Top of Records shown

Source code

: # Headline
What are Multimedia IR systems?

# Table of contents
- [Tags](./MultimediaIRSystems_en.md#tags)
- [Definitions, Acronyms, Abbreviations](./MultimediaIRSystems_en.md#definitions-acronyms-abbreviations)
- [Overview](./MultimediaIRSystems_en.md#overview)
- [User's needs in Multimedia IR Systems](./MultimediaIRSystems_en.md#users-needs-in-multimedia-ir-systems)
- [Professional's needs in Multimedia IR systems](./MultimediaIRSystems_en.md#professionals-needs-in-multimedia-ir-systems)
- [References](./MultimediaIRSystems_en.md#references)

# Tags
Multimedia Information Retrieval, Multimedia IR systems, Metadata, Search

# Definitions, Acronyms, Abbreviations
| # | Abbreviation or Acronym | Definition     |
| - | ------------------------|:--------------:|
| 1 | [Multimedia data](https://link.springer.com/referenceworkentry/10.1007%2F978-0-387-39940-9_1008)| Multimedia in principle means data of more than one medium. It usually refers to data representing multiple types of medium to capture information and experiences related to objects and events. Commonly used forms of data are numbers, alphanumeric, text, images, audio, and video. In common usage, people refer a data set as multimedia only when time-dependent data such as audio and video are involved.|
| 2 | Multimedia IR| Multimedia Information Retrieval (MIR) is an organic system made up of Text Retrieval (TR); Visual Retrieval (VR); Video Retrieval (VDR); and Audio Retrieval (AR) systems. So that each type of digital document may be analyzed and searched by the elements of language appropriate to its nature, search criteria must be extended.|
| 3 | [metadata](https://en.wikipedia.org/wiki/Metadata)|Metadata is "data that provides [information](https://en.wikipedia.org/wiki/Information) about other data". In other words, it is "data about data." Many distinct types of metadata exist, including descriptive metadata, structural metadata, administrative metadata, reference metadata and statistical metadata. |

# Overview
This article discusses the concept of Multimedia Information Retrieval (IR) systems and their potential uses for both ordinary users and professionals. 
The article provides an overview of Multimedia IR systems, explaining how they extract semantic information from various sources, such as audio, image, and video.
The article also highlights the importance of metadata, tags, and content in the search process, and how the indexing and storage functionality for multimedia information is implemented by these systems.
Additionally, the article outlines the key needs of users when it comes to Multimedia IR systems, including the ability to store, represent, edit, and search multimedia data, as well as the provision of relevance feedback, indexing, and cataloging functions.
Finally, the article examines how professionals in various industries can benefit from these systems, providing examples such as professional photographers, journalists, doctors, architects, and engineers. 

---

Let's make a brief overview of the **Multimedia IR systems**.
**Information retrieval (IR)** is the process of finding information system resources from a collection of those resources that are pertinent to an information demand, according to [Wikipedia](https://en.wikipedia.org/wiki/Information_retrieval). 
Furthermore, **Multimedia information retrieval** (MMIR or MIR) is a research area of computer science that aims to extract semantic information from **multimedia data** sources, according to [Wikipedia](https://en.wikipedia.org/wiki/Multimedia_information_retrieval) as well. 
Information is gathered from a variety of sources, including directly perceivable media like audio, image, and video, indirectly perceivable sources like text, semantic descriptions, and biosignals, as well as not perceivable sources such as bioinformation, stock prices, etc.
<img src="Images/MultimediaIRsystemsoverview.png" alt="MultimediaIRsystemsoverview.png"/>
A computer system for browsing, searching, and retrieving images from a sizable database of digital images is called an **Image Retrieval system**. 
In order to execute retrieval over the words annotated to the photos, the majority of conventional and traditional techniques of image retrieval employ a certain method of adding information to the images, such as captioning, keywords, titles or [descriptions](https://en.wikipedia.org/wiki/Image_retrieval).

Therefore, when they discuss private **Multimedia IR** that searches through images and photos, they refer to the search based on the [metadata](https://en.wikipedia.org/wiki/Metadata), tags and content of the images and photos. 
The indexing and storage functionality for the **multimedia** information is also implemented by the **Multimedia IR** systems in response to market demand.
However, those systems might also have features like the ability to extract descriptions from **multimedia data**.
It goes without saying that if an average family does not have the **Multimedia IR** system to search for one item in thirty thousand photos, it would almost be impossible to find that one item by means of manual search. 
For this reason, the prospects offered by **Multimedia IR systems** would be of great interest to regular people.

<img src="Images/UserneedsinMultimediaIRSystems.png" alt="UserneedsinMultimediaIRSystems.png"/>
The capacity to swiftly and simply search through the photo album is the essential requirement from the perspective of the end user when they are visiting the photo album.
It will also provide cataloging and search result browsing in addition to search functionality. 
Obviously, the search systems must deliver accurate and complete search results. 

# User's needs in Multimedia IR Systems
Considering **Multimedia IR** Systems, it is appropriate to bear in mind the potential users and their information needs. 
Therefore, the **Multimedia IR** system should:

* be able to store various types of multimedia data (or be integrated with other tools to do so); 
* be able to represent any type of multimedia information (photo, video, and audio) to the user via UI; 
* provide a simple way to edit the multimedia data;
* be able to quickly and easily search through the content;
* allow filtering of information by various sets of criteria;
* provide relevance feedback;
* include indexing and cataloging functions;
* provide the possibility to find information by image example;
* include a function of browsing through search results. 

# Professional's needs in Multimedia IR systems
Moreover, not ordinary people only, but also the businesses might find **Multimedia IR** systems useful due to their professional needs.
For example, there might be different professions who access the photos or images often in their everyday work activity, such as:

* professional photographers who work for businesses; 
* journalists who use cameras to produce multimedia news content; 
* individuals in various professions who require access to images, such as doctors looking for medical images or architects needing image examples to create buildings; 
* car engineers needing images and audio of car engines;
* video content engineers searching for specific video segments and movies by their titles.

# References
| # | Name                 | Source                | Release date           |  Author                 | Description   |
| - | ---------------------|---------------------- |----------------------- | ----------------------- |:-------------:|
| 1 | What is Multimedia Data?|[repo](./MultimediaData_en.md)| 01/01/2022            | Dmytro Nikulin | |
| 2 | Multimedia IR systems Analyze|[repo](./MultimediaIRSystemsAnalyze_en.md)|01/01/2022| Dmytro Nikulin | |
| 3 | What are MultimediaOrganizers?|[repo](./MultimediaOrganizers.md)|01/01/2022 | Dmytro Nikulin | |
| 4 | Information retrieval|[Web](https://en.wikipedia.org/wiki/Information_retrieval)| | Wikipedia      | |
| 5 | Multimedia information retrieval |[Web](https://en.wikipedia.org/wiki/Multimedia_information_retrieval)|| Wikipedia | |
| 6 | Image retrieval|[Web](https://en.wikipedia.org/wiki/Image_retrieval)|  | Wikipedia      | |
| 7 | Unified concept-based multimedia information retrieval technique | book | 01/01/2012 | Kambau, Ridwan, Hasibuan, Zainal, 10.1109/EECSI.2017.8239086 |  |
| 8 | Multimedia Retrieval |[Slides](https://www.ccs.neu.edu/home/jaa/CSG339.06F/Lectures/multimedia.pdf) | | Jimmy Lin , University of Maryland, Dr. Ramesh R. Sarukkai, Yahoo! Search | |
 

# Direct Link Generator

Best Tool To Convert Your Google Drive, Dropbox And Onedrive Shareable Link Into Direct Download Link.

Bottom of Records shown

- **Work to be completed**: Exactly reproduce the line containing "Yahoo! Search | |" and all lines after it in the material, stopping only at the end.

- **Written response**:
| 8 | Multimedia Retrieval |[Slides](https://www.ccs.neu.edu/home/jaa/CSG339.06F/Lectures/multimedia.pdf) | | Jimmy Lin , University of Maryland, Dr. Ramesh R. Sarukkai, Yahoo! Search | |
 

# Direct Link Generator

Best Tool To Convert Your Google Drive, Dropbox And Onedrive Shareable Link Into Direct Download Link.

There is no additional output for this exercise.